» **What you have to do**
The answer must be an exact copy of the entries that follow, with all images removed.

» **Provided material**

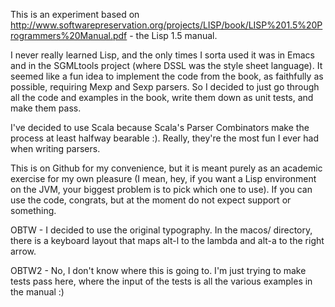 This is an experiment based on
http://www.softwarepreservation.org/projects/LISP/book/LISP%201.5%20Programmers%20Manual.pdf - the Lisp 1.5 manual.

I never really learned Lisp, and the only times I sorta used it was
in Emacs and in the SGMLtools project (where DSSL was the style
sheet language). It seemed like a fun idea to implement the code
from the book, as faithfully as possible, requiring Mexp and Sexp
parsers. So I decided to just go through all the code and examples
in the book, write them down as unit tests, and make them pass. 

I've decided to use Scala because Scala's Parser Combinators make
the process at least halfway bearable :). Really, they're the most
fun I ever had when writing parsers. 

This is on Github for my convenience, but it is meant purely as an
academic exercise for my own pleasure (I mean, hey, if you want a
Lisp environment on the JVM, your biggest problem is to pick which
one to use). If you can use the code, congrats, but at the moment
do not expect support or something.

OBTW - I decided to use the original typography. In the macos/ directory,
there is a keyboard layout that maps alt-l to the lambda and alt-a to the
right arrow. 

OBTW2 - No, I don't know where this is going to. I'm just trying to 
make tests pass here, where the input of the tests is all the various
examples in the manual :)

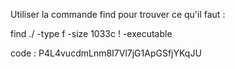 Utiliser la commande find pour trouver ce qu'il faut :

find ./ -type f -size 1033c ! -executable

code : P4L4vucdmLnm8I7Vl7jG1ApGSfjYKqJU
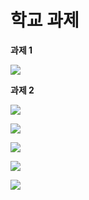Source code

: # 학교 과제

**과제 1**

![](SchoolQuiz_1.png)

**과제 2**

![](SchoolQuiz_2.png)

![](SchoolQuiz_3.png)

![](SchoolQuiz_4.png)

![](SchoolQuiz_5.png)

![](SchoolQuiz_6.png)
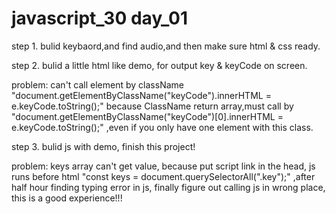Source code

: # javascript_30  day_01

step 1. bulid keybaord,and find audio,and then make sure html & css ready.

step 2. bulid a little html like demo, for output key & keyCode on screen.

problem: can't call element by className 
        "document.getElementByClassName("keyCode").innerHTML = e.keyCode.toString();"
   because ClassName return array,must call by 
        "document.getElementByClassName("keyCode")[0].innerHTML = e.keyCode.toString();"
   ,even if you only have one element with this class.

step 3. bulid js with demo, finish this project!

problem: keys array can't get value, because put script link in the head, js runs before html
         "const keys = document.querySelectorAll(".key");"
   ,after half hour finding typing error in js, finally figure out calling js in wrong place,
   this is a good experience!!!
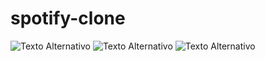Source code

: # spotify-clone
![Texto Alternativo](imagens/foto1.png)
![Texto Alternativo](imagens/foto2.png)
![Texto Alternativo](imagens/foto4.png)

» **Exercise response**
 This is an experiment based on
http://www.softwarepreservation.org/projects/LISP/book/LISP%201.5%20Programmers%20Manual.pdf - the Lisp 1.5 manual.

I never really learned Lisp, and the only times I sorta used it was
in Emacs and in the SGMLtools project (where DSSL was the style
sheet language). It seemed like a fun idea to implement the code
from the book, as faithfully as possible, requiring Mexp and Sexp
parsers. So I decided to just go through all the code and examples
in the book, write them down as unit tests, and make them pass. 

I've decided to use Scala because Scala's Parser Combinators make
the process at least halfway bearable :). Really, they're the most
fun I ever had when writing parsers. 

This is on Github for my convenience, but it is meant purely as an
academic exercise for my own pleasure (I mean, hey, if you want a
Lisp environment on the JVM, your biggest problem is to pick which
one to use). If you can use the code, congrats, but at the moment
do not expect support or something.

OBTW - I decided to use the original typography. In the macos/ directory,
there is a keyboard layout that maps alt-l to the lambda and alt-a to the
right arrow. 

OBTW2 - No, I don't know where this is going to. I'm just trying to 
make tests pass here, where the input of the tests is all the various
examples in the manual :)

 Utiliser la commande find pour trouver ce qu'il faut :

find ./ -type f -size 1033c ! -executable

code : P4L4vucdmLnm8I7Vl7jG1ApGSfjYKqJU
Source code

: # 학교 과제

**과제 1**

![](SchoolQuiz_1.png)

**과제 2**

![](SchoolQuiz_2.png)

![](SchoolQuiz_3.png)

![](SchoolQuiz_4.png)

![](SchoolQuiz_5.png)

![](SchoolQuiz_6.png)
Source code

: # javascript_30  day_01

step 1. bulid keybaord,and find audio,and then make sure html & css ready.

step 2. bulid a little html like demo, for output key & keyCode on screen.

problem: can't call element by className 
        "document.getElementByClassName("keyCode").innerHTML = e.keyCode.toString();"
   because ClassName return array,must call by 
        "document.getElementByClassName("keyCode")[0].innerHTML = e.keyCode.toString();"
   ,even if you only have one element with this class.

step 3. bulid js with demo, finish this project!

problem: keys array can't get value, because put script link in the head, js runs before html
         "const keys = document.querySelectorAll(".key");"
   ,after half hour finding typing error in js, finally figure out calling js in wrong place,
   this is a good experience!!!
Source code

: # spotify-clone
![Texto Alternativo](imagens/foto1.png)
![Texto Alternativo](imagens/foto2.png)
![Texto Alternativo](imagens/foto4.png)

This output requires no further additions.